Core risk and portfolio metrics.

calculate_classification_metrics(y_true, y_prob, threshold=0.5)

Calculate accuracy, precision, recall, and F1 score.

calculate_gini(y_true, y_prob)

Calculate the Gini coefficient.

calculate_ks(y_true, y_prob)

Calculate the Kolmogorov-Smirnov statistic.

calculate_wal(schedule)

Calculate Weighted Average Life (WAL) in months.

Finance

cranalytics.finance

Basic financial math utilities used in credit analytics.

calculate_irr(cash_flows, initial_investment, periods_per_year=12)

Calculate the annualized Internal Rate of Return (IRR) as a decimal.

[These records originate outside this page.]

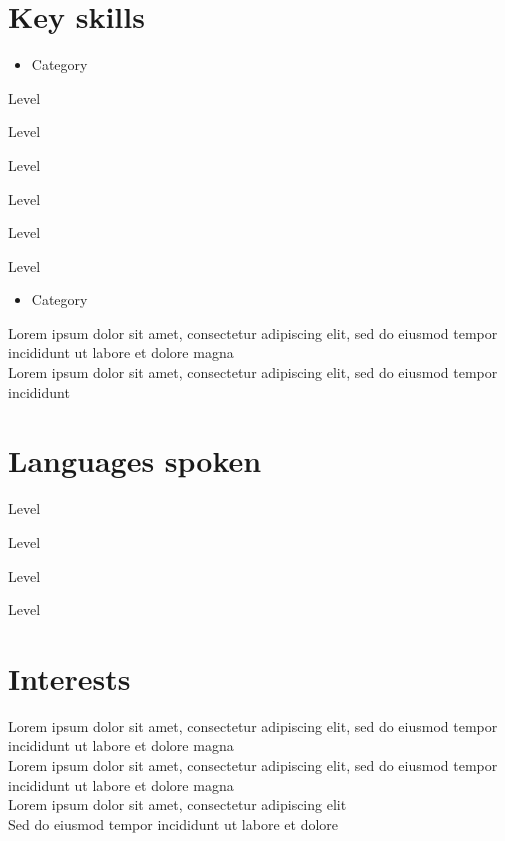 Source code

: \documentclass[12pt]{article}
\begin{document}
\begin{minipage}[t]{0.29\textwidth}
\section*{Key skills}
\vspace*{-0.1cm}
\begin{itemize}
    \item Category
\end{itemize}
\vspace*{-0.7cm}
\begin{description}[leftmargin=!,labelwidth=2.5cm]
     \item[Area]       Level
     \item[Area]       Level
     \item[Area]       Level
     \item[Area]       Level
     \item[Area]       Level
     \item[Area]       Level
\end{description}
\vspace*{-0.7cm}
\begin{itemize}
    \item Category
\end{itemize}
\vspace*{-0.2cm}
Lorem ipsum dolor sit amet, consectetur adipiscing elit, sed do eiusmod tempor incididunt ut labore et dolore magna\medskip\\Lorem ipsum dolor sit amet, consectetur adipiscing elit, sed do eiusmod tempor incididunt
\vspace*{-0.5cm}
%
%
\section*{Languages spoken}
\begin{description}[leftmargin=!,labelwidth=2.5cm]
  \item[Language]   Level
  \item[Language]   Level
  \item[Language]   Level
  \item[Language]   Level
\end{description}
\vspace*{-0.8cm}
%
%
\section*{Interests}
Lorem ipsum dolor sit amet, consectetur adipiscing elit, sed do eiusmod tempor incididunt ut labore et dolore magna\medskip\\Lorem ipsum dolor sit amet, consectetur adipiscing elit, sed do eiusmod tempor incididunt ut labore et dolore magna\medskip\\Lorem ipsum dolor sit amet, consectetur adipiscing elit\medskip\\Sed do eiusmod tempor incididunt ut labore et dolore
\end{minipage}
\end{document}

calculate_npv(cash_flows, initial_investment, discount_rate, periods_per_year=12)

Calculate Net Present Value (NPV).

generate_amortization_schedule(principal, annual_rate, term_months)

Generate a standard monthly amortization schedule.

Portfolio

cranalytics.portfolio

Portfolio transforms and loss calculation utilities.

assign_fico_band(fico_score, bands=None)

Assign a FICO band based on score.

assign_risk_grade(fico_score, cutoffs=None)

Assign a risk grade based on descending FICO score cutoffs.

Parameters:

Name Type Description Default
fico_score int

The FICO score.

required
cutoffs list[int] | None

A descending list of thresholds. If None, it defaults to [800, 750, 700, 650, 600], producing grades 1-6.

None

calculate_fico_mix(df, group_by=None)

Calculate the FICO mix (distribution) for a portfolio or vintage.

calculate_lgd(loan_data, haircuts=None)

Calculate Loss Given Default (LGD) based on collateral.

LGD = 1 - (Recovery Value / Exposure) Recovery Value = Collateral Value * (1 - Haircut)

estimate_recovery(loan_data, haircuts=None)

Estimate recovery amount based on collateral value and haircuts.

segment_fico(df, fico_column='fico_score', bands=None, risk_cutoffs=None)

Add FICO band and risk grade columns to a portfolio DataFrame.